The latest Avi was worse than usual.


Avi Safran has something new up in which he draws an analogy between a single mother named Cindy and Israeli kolel families. Here's his nimshal, with my fisking
Over the past decade or so, their social services – primarily in the form of child allowances – have been drastically cut, several times. 
So why don't they get jobs?
Now what is left of the allowances is under the knife again. 
So why don't they get jobs? Or, better question: Why don't they prepare their kids for the next round of cuts by preparing them for a vocation?
And charedim are being pressured to forgo full-time Torah-study, their “most important asset” and first priority. 
They are not being pressured to forgo full-time Torah study. They are merely being pressured to pay for it themselves. 
They are told that they must enter the army, even though there is no need for them in the military (as its leaders have repeatedly stated) and they fear the impact Israel’s “military melting pot” will have on their lives. 
If enough of them join the army, they won't have to worry about that.They can have their own battalions, divisions - whatever.
They are vilified without pause, and cajoled to act not in what they consider their best interest (and the best interest, ultimately, of the entire country) but rather just to do what they are told. All, of course, for “the economy” and the “greater good.”
Haredim know a thing or two about vilification don't they? If the community hadn't done such a good job of villifying the greater Israeli society, they wouldn't be petrified about joining it.  

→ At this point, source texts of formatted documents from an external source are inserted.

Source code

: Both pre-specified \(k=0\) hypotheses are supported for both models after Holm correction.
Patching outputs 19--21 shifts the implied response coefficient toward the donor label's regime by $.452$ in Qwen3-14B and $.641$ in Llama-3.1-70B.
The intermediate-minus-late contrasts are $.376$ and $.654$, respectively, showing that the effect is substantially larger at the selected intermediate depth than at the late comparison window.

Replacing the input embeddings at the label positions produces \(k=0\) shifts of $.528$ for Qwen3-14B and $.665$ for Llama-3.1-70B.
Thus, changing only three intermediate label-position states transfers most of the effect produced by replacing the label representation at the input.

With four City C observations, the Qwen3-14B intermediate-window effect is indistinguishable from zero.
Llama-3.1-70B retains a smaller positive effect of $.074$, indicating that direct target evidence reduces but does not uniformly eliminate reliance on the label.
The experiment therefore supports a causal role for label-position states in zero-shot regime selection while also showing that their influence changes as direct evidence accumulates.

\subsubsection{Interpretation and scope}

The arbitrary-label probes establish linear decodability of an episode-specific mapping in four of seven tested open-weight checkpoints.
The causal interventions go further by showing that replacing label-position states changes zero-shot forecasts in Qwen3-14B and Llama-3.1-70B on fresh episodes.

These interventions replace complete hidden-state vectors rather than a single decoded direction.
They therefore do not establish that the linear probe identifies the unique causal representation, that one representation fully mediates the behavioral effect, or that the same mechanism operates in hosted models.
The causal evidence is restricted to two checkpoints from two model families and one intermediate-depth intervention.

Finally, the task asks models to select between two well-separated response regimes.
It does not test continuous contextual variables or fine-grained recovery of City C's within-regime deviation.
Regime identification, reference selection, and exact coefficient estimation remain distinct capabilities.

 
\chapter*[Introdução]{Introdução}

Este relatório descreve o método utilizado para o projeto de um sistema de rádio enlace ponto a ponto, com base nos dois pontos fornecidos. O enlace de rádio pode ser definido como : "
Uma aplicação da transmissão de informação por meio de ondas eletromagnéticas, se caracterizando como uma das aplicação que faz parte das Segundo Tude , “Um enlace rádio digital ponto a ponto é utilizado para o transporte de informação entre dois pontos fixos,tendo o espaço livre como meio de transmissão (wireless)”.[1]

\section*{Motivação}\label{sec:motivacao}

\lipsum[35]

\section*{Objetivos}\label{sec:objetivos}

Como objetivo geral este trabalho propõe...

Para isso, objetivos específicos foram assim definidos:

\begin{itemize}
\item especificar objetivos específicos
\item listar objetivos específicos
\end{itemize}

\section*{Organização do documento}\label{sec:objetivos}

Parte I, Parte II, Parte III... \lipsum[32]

No one, to be sure, can claim a “right” to social service entitlements.
Well, that's not true. You can claim any right you like, and various entitlements are recognized as rights in some paces.
 And one can, if he chooses, take the stance that no citizen of any country should expect, for any reason, that the government needs to take care of him in any way. 
Those people are called selfish morons.
That’s a perfectly defensible position, at least from a perspective of cold logic. But every compassionate country recognizes the rightness of assisting the poor. 
They are being assisted. They are being encouraged to change their economic status, to leave the category of poverty and to join the middle class
And a country that calls itself the Jewish one, it can well be argued, has a special responsibility to underwrite the portion of its populace that is willfully destitute because of its dedication to perpetuating classical Judaism 
(1) They's not why they are willfully destitute. They live in poverty, not by choice, and not because they wish to perpetuate anything. They are driven by superstition, peer pressure, and things like that. Not by any desire to keep anything alove other than their own, modern, sect.
(2) Classical Judasim doesn't tell people to stay poor and learn all day. It tells people to work and earn money. That's what all of the great classical Rabbis did. 
(which, as it happens, is what kept the connection between Jews in the Diaspora and their ancestral land alive for millennia, and allowed for a state of Israel in the first place).
The founders of Israel were atheists who wanted Israel not because of any silly affection for an ancestral land, but because they desired a safe place for Jews to live as free men.
Gratitude for what one has received is a deeply Jewish ideal. And Israeli charedim should indeed feel and express gratitude for all that the state provides them. 
Right, but they don't.
But absent are calls for non-charedi Israelis – or the rest of us – to consider feeling and expressing gratitude for the charedi willingness to live financially constricted lives in order to remain immersed in Jewish practice and learning. 
Why in the world should a secular Israeli feel any gratitude for that? Why should even an ordinary Orthodox Jew who slaves all day and pays extra at the market and for his school tuition to cover low earners feel gratitude for able bodied people who are gaming the system?
Instead, just the opposite is seen: Israeli charedim are used as political pawns, regarded and portrayed and treated as Israel’s misfortune.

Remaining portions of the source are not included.